Violação usada para silenciar detidos iranianos após a morte de Mahsa Amini

por Rachel Mestre Mesquita - RTP
Dan Himbrechts - AAP Image via Reuters

Num relatório publicado esta quarta-feira, a Amnistia Internacional identifica 45 casos documentados de violência sexual usada contra 12 mulheres, 26 homens e sete menores "detidos arbitrariamente" como arma para silenciar a revolta iraniana pelas "Mulheres, Vida, Liberdade" que se seguiu à morte da jovem Mahsa Amini no ano passado.

A organização de defesa dos Direitos Humanos recolheu, entre janeiro e agosto de 2023, quarenta e cinco testemunhos arrepiantes de abusos sexuais cometidos contra ex-prisioneiros iranianos que foram “detidos arbitrariamente” na rua, nas suas casas ou locais de trabalho, sem mandado de captura, pelos serviços de informação e as forças de segurança, entre setembro e dezembro de 2022.
"Nunca pensei que as forças de segurança nos prendessem por tirar o véu islâmico em público e cantar" contou a jovem Maryam à Amnistia Internacional.

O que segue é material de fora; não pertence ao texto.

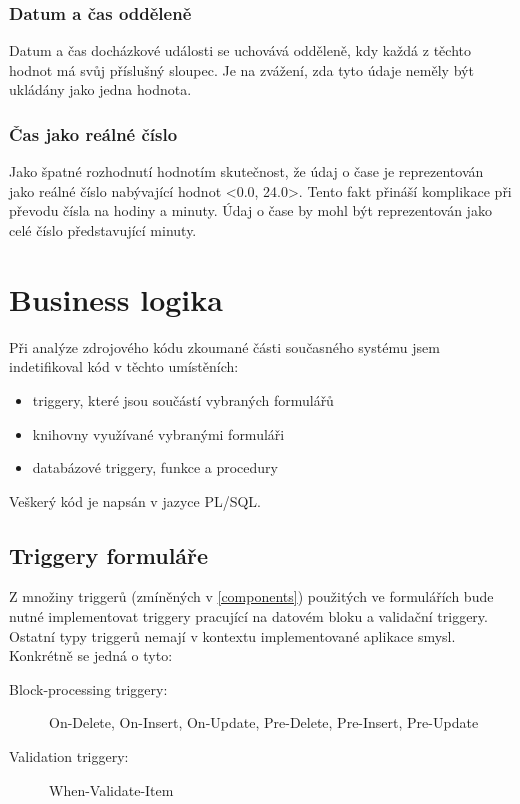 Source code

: \documentclass{diplomka}
\begin{document}
\subsubsection*{Datum a čas odděleně}
Datum a čas docházkové události se uchovává odděleně, kdy každá z těchto hodnot má svůj příslušný sloupec. Je na zvážení, zda tyto údaje neměly být ukládány jako jedna hodnota.

\subsubsection*{Čas jako reálné číslo}
Jako špatné rozhodnutí hodnotím skutečnost, že údaj o čase je reprezentován jako reálné číslo nabývající hodnot <0.0, 24.0>.  Tento fakt přináší komplikace při převodu čísla na hodiny a minuty. Údaj o čase by mohl být reprezentován jako celé číslo představující minuty.

\section{Business logika}
Při analýze zdrojového kódu zkoumané části současného systému jsem indetifikoval kód v těchto umístěních:
\vspace{-2mm}
\begin{itemize}%
\item triggery, které jsou součástí vybraných formulářů
\item knihovny využívané vybranými formuláři
\item databázové triggery, funkce a procedury
\end{itemize}
Veškerý kód je napsán v jazyce PL/SQL.
\subsection{Triggery formuláře}
Z množiny triggerů (zmíněných v \ref{components}) použitých ve formulářích bude nutné implementovat triggery pracující na datovém bloku a validační triggery. Ostatní typy triggerů nemají v kontextu implementované aplikace smysl. Konkrétně se jedná o tyto:

\begin{description}
\item [Block-processing triggery:] On-Delete, On-Insert, On-Update, Pre-Delete, Pre-Insert, Pre-Update
\item [Validation triggery:] When-Validate-Item
\end{description}
\end{document}
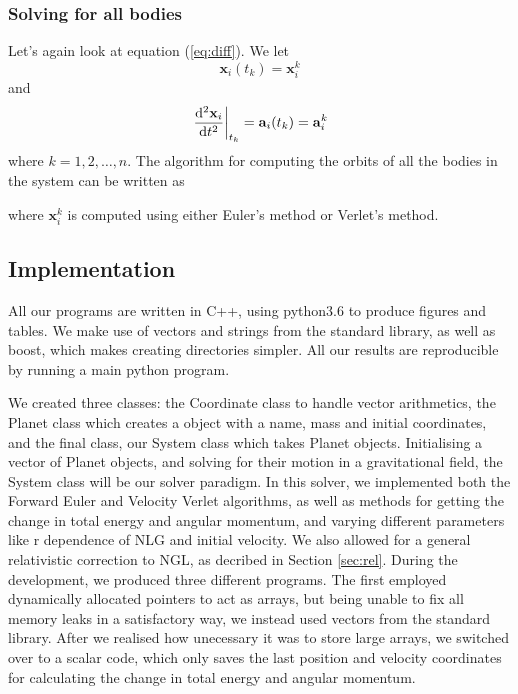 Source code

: \subsubsection{Solving for all bodies}
Let's again look at equation (\ref{eq:diff}). We let
\begin{equation}
\mathbf{x}_i(t_k)=\mathbf{x}_{i}^k
\end{equation}
and
\begin{equation}
\left.\dv[2]{\mathbf{x}_i}{t}\right\rvert_{t_k} = \mathbf{a}_i(t_k)=\mathbf{a}_{i}^k
\end{equation}
where $k=1,2,\ldots,n$. The algorithm for computing the orbits of all the bodies in the system can be written as
\begin{algorithm}[h!]
	\SetAlgoLined
\end{algorithm}
where $\mathbf{x}_{i}^k$ is computed using either Euler's method or Verlet's method.

\subsection{Implementation}
All our programs are written in C++, using python3.6 to produce figures and tables.
We make use of vectors and strings from the standard library, as well as boost,
which makes creating directories simpler. All our results are reproducible
by running a main python program.

We created three classes: the Coordinate class to handle vector arithmetics, the Planet
class which creates a object with a name, mass and initial coordinates,
and the final class, our System class which takes Planet objects. Initialising
a vector of Planet objects, and solving for their motion in a gravitational field, the System
class will be our solver paradigm. In this solver, we implemented both the Forward Euler and
Velocity Verlet algorithms, as well as methods for getting the change in total energy and angular
momentum, and varying different parameters like r dependence of NLG and initial velocity.
We also allowed for a general relativistic correction to NGL, as decribed in Section \ref{sec:rel}.
During the development, we produced three different programs. The first employed dynamically allocated pointers to act as arrays, but being unable to fix all memory leaks in a satisfactory way, we instead used vectors from the standard library.
After we realised how unecessary it was to store large arrays, we switched over to a scalar code, which only saves the last position and velocity coordinates for calculating the change in total energy and angular momentum.

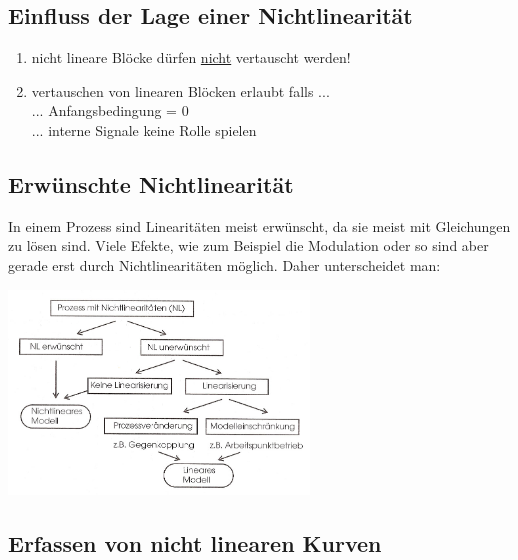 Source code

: 	\subsection{Einfluss der Lage einer Nichtlinearität}
		\begin{enumerate}
			\item	nicht lineare Blöcke dürfen \underline{nicht} vertauscht werden!\\			\item vertauschen von linearen Blöcken erlaubt falls ...\\
								... Anfangsbedingung = 0\\
								... interne Signale keine Rolle spielen
		\end{enumerate}
	  	
	\subsection{Erwünschte Nichtlinearität }
		In einem Prozess sind Linearitäten meist erwünscht, da sie meist mit
		Gleichungen zu lösen sind.
		Viele Efekte, wie zum Beispiel die Modulation oder so sind aber gerade erst
		durch Nichtlinearitäten möglich. Daher unterscheidet man:\\
	\begin{minipage}[c]{8cm}
		\includegraphics[width=8cm]{./bilder/Liste_Nichtlinearitaeten.jpg}
	\end{minipage}

\newpage
	
\subsection{Erfassen von nicht linearen Kurven}
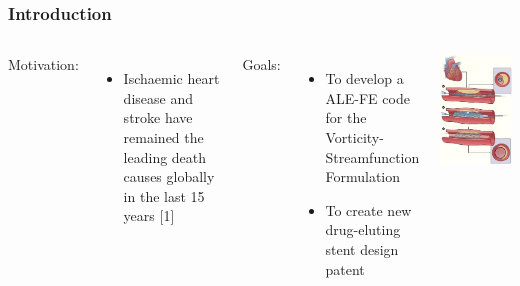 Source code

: \begin{frame}
\frametitle{Introduction}
\vspace{-0.9cm}
\begin{columns}[c]
Motivation:
\begin{itemize}
  \justifying
  \item Ischaemic heart disease and stroke have remained the leading death causes globally in the last 15 years [1]
\end{itemize}
 
\vspace{0.3cm}
 
Goals:
\begin{itemize}
 \justifying
 \item To develop a ALE-FE code for the Vorticity-Streamfunction Formulation 


 \vspace{0.2cm}
 \item To create new drug-eluting stent design patent 

\end{itemize}
\begin{center}
  \includegraphics[scale=0.38]{images/stent_bare.jpg}
\end{center}
\end{columns}


\end{frame}

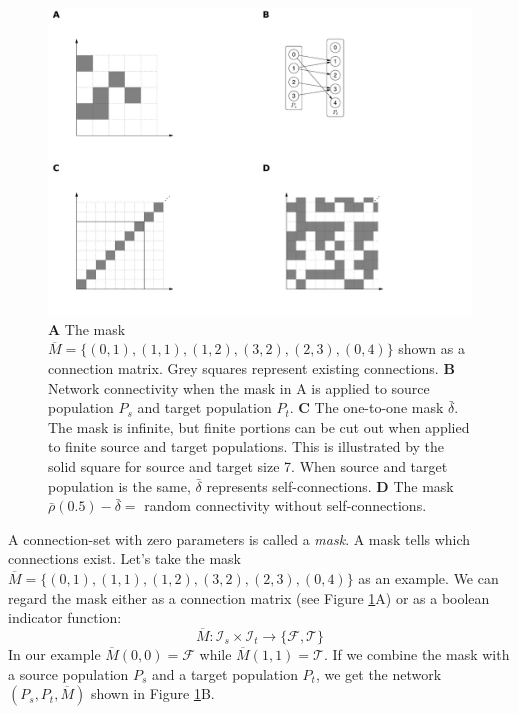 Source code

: \documentclass{frontiersSCNS} %
\begin{document}
\begin{figure}[ht]
\centering
\includegraphics[scale=.7]{figures/csa-pane.pdf}
\caption{
  \textbf{A} The mask $\overline{M} =
  \{(0,1), (1,1), (1,2), (3,2), (2,3), (0,4)\}$ shown as a connection
  matrix. Grey squares represent existing connections.
  \textbf{B} Network connectivity when the mask in A is applied to
  source population $P_s$ and target population
  $P_t$.
  \textbf{C} The one-to-one mask $\bar{\delta}$. The mask is infinite,
  but finite portions can be cut out when applied to finite source and
  target populations. This is illustrated by the solid square for
  source and target size 7. When source and target population is the
  same, $\bar{\delta}$ represents self-connections.
  \textbf{D} The mask $\bar{\rho}(0.5) - \bar{\delta} =$ random
  connectivity without self-connections.
}\label{fig:csa} 
\end{figure}

A connection-set with zero parameters is called a \emph{mask}. A mask
tells which connections exist.  Let's take the mask $\overline{M} =
\{(0,1), (1,1), (1,2), (3,2), (2,3), (0,4)\}$ as an example.  We can
regard the mask either as a connection matrix (see Figure
\ref{fig:csa}A) or as a boolean indicator function:
\begin{equation}
\overline{M} : \mathcal{I}_s \times \mathcal{I}_t \rightarrow \{ \mathcal{F},
\mathcal{T} \}
\end{equation}
In our example $\overline{M}(0,0) = \mathcal{F}$ while
$\overline{M}(1,1) = \mathcal{T}$. If we combine the mask with a
source population $P_s$ and a target population $P_t$, we get the
network $(P_s, P_t, \overline{M})$ shown in Figure \ref{fig:csa}B.
\end{document}
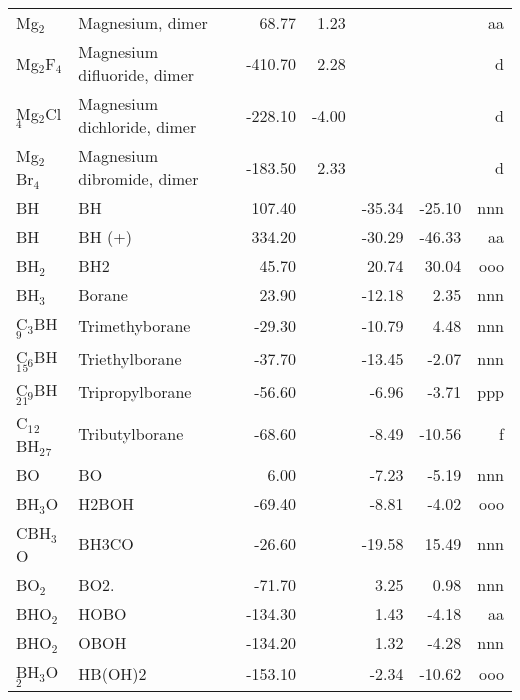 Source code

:\begin{table}
\begin{center}
\begin{tabular}{llrrrrr}
 Mg$_2$         & Magnesium, dimer                &    68.77    &     1.23  &  &  &     aa\\
 Mg$_2$F$_4$       & Magnesium difluoride, dimer     &  -410.70    &     2.28  &  &  &      d\\
 Mg$_2$Cl$_4$      & Magnesium dichloride, dimer     &  -228.10    &    -4.00  &  &  &      d\\
 Mg$_2$Br$_4$      & Magnesium dibromide, dimer      &  -183.50    &     2.33  &  &  &      d\\
 BH          & BH                             &   107.40    &  &   -35.34  &   -25.10  &    nnn\\
 BH          & BH (+)                         &   334.20    &  &   -30.29  &   -46.33  &     aa\\
 BH$_2$         & BH2                            &    45.70    &  &    20.74  &    30.04  &    ooo\\
 BH$_3$         & Borane                         &    23.90    &  &   -12.18  &     2.35  &    nnn\\
 C$_3$BH$_9$       & Trimethyborane                 &   -29.30    &  &   -10.79  &     4.48  &    nnn\\
 C$_6$BH$_1$$_5$      & Triethylborane                 &   -37.70    &  &   -13.45  &    -2.07  &    nnn\\
 C$_9$BH$_2$$_1$      & Tripropylborane                &   -56.60    &  &    -6.96  &    -3.71  &    ppp\\
 C$_1$$_2$BH$_2$$_7$     & Tributylborane                 &   -68.60    &  &    -8.49  &   -10.56  &      f\\
 BO          & BO                             &     6.00    &  &    -7.23  &    -5.19  &    nnn\\
 BH$_3$O        & H2BOH                          &   -69.40    &  &    -8.81  &    -4.02  &    ooo\\
 CBH$_3$O       & BH3CO                          &   -26.60    &  &   -19.58  &    15.49  &    nnn\\
 BO$_2$         & BO2.                           &   -71.70    &  &     3.25  &     0.98  &    nnn\\
 BHO$_2$        & HOBO                           &  -134.30    &  &     1.43  &    -4.18  &     aa\\
 BHO$_2$        & OBOH                           &  -134.20    &  &     1.32  &    -4.28  &    nnn\\
 BH$_3$O$_2$       & HB(OH)2                        &  -153.10    &  &    -2.34  &   -10.62  &    ooo\\

\end{tabular}
\end{center}
\end{table}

Maryam é uma das ex-prisioneiras iranianas que a organização conseguiu entrevistar a partir do Irão. A jovem relatou ter sido detida à força pelos Guardas Revolucionários quando as amigas e ela tinham "tirado o hijab em público e estavam a cantar" e posteriomente encarcerada num centro de detenção paramilitar, onde foi alvo de tortura durante dois meses.
"Dois agentes violaram-me - inclusive por via anal com uma garrafa. Nem os animais fazem este tipo de coisas. Eu era muito pequena em comparação com eles. Depois disso, perdi a consciência", explicou.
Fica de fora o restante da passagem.